Cather never married, and according to one source, she sometimes wore men’s clothes and passed as a male doctor, in order to avoid the prejudice against women that was common in society in those days. Though she chose a man as her narrator, My Antonia is more concerned with the lives of the immigrant girls who grew up strong on prairie farms, worked in town to earn their way, and then made lives for themselves in their new country. The author seems especially sympathetic to the women when Lena faces a double standard, and is blamed for the attention her beauty arouses in a married admirer.
Antonia also suffers rejection when her fianc gets her pregnant before he abandons her. The author’s preference for the openhearted farmers and sensitive women over the town snobs is similar to Sinclair Lewis’s judgments in Main Street. Not only is farming the land hard on these women, but marriage and small town society are too. But in America, the hired girls can decide to leave or stay and build new lives. Like many artists, Willa Cather may not have felt fully accepted in small rural towns because the theme of the misunderstood artist recurs in her work.
In My Antonia, the heroine’s father is the transplanted artist, a musician who is unprepared for prairie life. He has been taken advantage of by the man who sells him the farm. He is not respected as he was in his homeland, and his skills do not help him in farming. He is obviously depressed by the changes in his life, and when his premature death is suspected of being a suicide, he is even punished in death. No local cemetery will bury him in their hallowed ground, so he is buried under a future crossroads according to a brutal custom.

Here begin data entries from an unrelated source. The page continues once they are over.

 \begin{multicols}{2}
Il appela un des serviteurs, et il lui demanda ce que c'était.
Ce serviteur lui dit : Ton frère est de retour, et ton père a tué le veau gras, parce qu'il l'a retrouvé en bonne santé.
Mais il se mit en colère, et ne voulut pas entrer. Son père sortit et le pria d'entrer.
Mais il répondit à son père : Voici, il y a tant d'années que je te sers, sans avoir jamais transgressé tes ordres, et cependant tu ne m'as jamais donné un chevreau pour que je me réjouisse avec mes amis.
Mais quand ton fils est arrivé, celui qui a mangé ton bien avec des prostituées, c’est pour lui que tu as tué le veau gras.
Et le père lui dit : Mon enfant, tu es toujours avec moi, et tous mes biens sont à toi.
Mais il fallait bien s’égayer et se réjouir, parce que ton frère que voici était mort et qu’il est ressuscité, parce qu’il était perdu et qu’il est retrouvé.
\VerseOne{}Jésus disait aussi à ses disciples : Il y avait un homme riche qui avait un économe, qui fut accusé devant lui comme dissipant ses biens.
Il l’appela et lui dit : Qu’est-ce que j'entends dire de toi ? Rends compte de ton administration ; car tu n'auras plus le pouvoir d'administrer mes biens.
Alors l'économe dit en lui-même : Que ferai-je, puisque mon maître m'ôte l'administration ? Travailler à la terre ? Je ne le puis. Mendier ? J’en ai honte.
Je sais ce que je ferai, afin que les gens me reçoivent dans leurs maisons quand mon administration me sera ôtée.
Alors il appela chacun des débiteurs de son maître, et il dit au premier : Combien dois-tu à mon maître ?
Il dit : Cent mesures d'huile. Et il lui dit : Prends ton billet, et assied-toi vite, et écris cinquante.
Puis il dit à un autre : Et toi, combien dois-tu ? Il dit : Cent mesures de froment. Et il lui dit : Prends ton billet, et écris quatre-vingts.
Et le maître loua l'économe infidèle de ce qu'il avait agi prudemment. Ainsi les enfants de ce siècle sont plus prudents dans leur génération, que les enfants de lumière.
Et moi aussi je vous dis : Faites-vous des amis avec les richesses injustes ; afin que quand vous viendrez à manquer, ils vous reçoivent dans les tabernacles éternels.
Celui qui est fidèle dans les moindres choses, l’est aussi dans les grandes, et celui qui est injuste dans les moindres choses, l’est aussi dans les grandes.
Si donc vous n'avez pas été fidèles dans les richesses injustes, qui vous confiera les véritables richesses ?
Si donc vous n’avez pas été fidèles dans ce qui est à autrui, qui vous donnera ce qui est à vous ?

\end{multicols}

Again, like her narrator in My Antonia, Willa Cather graduated from the University of Nebraska in 1895 and went east. She taught English and Latin in high school in Pittsburg while writing poetry and short stories from 1901 to 1906. Later, in New York, she joined the staff of McClure’s Magazine and became an editor. In 1912, she first visited the Southwest, where she discovered herself and was especially impressed with the Anasazi cliff dwellings. On later travels west, Willa Cather revisited Nebraska and became reacquainted with Annie Sadilek Pavelka, the childhood friend who inspired the character of Antonia.

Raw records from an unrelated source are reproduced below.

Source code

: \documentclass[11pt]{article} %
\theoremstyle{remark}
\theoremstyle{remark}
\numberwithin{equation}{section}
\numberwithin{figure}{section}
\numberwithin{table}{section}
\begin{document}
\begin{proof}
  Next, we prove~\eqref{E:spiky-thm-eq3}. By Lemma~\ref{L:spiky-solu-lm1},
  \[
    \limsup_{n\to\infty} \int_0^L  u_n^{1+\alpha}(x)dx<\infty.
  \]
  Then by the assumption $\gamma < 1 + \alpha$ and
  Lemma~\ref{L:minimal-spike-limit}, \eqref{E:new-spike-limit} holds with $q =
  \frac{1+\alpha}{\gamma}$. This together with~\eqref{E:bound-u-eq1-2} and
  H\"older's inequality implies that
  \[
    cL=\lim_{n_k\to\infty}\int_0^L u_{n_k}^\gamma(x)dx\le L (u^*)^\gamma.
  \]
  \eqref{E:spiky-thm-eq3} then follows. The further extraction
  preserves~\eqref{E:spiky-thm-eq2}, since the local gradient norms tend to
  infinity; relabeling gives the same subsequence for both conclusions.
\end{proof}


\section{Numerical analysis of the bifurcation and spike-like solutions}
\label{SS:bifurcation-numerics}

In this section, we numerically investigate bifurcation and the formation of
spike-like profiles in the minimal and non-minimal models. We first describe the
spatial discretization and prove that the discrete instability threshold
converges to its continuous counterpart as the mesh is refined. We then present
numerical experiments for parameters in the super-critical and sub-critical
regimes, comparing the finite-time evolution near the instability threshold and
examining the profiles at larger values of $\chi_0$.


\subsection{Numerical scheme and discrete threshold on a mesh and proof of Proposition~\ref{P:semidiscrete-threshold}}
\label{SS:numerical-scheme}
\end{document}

In 1917, Cather wrote My Antonia in New Hampshire and published it the following year. Willa Cather traveled to Europe and visited the original homes of her immigrant characters. She was especially fond of Czechoslovakia, which is where the fictional family, the Shimerdas, came from. She spent her last years in New York and New England, where she became a very private person. To the end of her life, she was devoted to the arts and books. When she died in 1947, she was buried in New Hampshire. Like many of her characters, she had seen America develop from frontier to a modern country in her lifetime.